A financial crisis in the Eurozone has been postponed due to the efforts of a gaggle of politicians overcoming the urge to assault one another and instead come up with an incredible plan to stave of immediate default by Greece and potential default by peripheral Europe.
Unfortunately the plan misses the most important point. To understand this, we need to understand the Chapter 11 process in US bankruptcy. Basically, the basis of a debt restructuring in the case of an indebted and distressed enterprise is whether the business is viable in the first place. Only then is a new capital structure proposed. The analogous question therefore is, is Greece a viable economy in current form and if not, what needs to be done to make it a viable economy. We are not talking about Greek debt yet, only if it is a going concern. The answer to the question is, no, Greece is not a viable economy in current form and what needs to be done is to have a viable tax collection mechanism as well as structural reform in the form of a 30 – 40% deflation in Euro, or less painfully, a Drachma that can be immediately marked to achieve such a deflation.

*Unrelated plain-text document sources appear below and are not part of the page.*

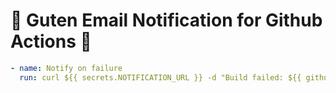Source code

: # 🧩 Guten Email Notification for Github Actions 🧩

```yaml
- name: Notify on failure
  run: curl ${{ secrets.NOTIFICATION_URL }} -d "Build failed: ${{ github.workflow }}"
```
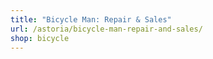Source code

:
 ```yaml
---
title: "Bicycle Man: Repair & Sales"
url: /astoria/bicycle-man-repair-and-sales/
shop: bicycle
---
```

This is to make Greece competitive. Any debt restructuring without such ‘structural reform’ is merely refinancing a non-viable economy.
So it is a good thing that markets are rising once again. We need higher valuations to begin shorting. Again.
What should we be buying or selling? As markets rise, it makes sense to start shorting cyclicals again. The natural candidates will be expensive Emerging Market listings of businesses exposed to Europe and the US. The usual suspects are the exporters. The natural candidates to be buying remain in the resilient luxury sector as well as in the export sectors exposed to Emerging Market economies but listed in depressed developed markets such as Europe. Its an old story that will one day reverse but for now the game of chicken carries on.